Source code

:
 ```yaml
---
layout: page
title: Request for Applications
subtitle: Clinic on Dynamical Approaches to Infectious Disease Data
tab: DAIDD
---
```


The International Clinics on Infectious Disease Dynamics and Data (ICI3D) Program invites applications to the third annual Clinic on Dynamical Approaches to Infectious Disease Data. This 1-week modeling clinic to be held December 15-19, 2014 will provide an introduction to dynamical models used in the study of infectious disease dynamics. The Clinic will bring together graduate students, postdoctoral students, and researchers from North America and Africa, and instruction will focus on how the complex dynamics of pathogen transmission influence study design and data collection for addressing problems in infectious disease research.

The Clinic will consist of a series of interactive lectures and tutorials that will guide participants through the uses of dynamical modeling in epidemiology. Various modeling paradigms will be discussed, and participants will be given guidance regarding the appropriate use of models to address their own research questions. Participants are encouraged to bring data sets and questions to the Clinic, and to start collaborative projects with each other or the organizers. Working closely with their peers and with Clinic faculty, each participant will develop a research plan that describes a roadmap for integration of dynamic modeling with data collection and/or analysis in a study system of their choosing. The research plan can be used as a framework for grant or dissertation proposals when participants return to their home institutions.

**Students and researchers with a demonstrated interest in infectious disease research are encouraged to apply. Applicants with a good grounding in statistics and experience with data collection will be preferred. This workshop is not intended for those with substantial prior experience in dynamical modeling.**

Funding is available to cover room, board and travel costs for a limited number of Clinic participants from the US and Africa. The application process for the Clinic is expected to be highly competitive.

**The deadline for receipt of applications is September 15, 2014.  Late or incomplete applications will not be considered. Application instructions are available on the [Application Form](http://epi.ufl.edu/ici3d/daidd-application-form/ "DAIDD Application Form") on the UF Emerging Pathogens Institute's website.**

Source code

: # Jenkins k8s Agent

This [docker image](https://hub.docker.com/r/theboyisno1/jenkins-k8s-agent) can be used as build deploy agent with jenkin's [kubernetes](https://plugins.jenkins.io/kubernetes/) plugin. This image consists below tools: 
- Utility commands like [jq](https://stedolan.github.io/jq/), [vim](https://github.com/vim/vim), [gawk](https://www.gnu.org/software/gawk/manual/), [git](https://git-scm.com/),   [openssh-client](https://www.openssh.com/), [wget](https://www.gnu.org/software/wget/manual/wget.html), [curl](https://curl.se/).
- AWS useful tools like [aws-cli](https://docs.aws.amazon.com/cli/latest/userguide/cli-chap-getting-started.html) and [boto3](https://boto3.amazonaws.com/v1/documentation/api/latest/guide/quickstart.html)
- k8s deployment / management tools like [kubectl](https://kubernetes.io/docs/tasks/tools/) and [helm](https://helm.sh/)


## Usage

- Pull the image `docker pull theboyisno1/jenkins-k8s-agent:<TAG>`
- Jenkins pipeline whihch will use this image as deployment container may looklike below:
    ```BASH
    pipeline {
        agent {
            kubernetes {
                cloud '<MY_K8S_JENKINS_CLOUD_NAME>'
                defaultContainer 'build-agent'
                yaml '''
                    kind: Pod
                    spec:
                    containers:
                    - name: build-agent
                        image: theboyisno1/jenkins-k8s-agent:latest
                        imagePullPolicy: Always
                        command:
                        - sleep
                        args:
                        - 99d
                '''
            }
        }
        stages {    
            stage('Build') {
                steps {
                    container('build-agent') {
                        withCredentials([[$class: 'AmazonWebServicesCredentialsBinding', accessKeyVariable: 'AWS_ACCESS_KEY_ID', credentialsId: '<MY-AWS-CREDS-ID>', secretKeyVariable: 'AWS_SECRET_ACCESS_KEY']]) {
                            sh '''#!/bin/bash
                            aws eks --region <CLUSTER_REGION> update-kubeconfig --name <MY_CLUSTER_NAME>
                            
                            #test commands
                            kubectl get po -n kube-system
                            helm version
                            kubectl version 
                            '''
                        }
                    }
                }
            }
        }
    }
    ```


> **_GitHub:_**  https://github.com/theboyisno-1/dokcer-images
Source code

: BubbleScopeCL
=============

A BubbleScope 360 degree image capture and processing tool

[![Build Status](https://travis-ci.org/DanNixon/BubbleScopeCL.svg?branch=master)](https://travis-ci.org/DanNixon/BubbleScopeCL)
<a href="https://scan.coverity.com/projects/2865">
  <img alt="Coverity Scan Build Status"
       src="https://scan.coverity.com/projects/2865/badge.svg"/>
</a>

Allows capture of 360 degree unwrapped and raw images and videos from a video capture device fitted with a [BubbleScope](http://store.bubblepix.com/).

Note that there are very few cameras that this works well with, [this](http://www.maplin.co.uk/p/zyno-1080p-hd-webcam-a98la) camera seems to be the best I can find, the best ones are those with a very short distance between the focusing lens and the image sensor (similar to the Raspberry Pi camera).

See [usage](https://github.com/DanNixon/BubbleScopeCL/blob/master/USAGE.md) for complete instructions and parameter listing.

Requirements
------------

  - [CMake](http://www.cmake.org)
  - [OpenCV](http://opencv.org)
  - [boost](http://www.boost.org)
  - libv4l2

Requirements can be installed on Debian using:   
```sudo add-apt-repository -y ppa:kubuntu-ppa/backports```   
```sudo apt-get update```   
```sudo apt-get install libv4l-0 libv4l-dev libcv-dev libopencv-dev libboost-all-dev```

What the task requires: Copy out all lines of the material above in which "available" occurs.

Answer to the exercise:
Funding is available to cover room, board and travel costs for a limited number of Clinic participants from the US and Africa. The application process for the Clinic is expected to be highly competitive.
**The deadline for receipt of applications is September 15, 2014.  Late or incomplete applications will not be considered. Application instructions are available on the [Application Form](http://epi.ufl.edu/ici3d/daidd-application-form/ "DAIDD Application Form") on the UF Emerging Pathogens Institute's website.**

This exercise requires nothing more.